WHAT TO DO >> Show each line of the data below in which "paging" occurs.
+++
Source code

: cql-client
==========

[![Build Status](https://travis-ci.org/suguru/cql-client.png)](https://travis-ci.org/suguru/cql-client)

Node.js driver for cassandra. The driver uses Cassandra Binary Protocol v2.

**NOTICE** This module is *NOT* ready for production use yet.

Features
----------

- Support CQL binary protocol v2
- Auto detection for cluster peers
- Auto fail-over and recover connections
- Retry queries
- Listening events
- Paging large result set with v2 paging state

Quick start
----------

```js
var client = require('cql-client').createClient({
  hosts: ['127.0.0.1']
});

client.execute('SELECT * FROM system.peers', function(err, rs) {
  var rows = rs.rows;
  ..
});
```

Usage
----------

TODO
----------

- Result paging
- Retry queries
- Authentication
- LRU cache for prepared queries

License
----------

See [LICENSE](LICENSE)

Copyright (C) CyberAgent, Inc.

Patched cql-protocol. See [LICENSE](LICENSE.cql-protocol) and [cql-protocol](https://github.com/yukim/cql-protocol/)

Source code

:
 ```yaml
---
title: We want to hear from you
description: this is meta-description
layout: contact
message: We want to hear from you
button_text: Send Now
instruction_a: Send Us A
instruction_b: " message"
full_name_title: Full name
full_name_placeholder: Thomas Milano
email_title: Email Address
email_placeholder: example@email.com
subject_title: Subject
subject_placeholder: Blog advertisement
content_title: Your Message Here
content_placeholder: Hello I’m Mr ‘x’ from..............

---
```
+++
SOLUTION TO THIS TASK >>
- Paging large result set with v2 paging state
- Result paging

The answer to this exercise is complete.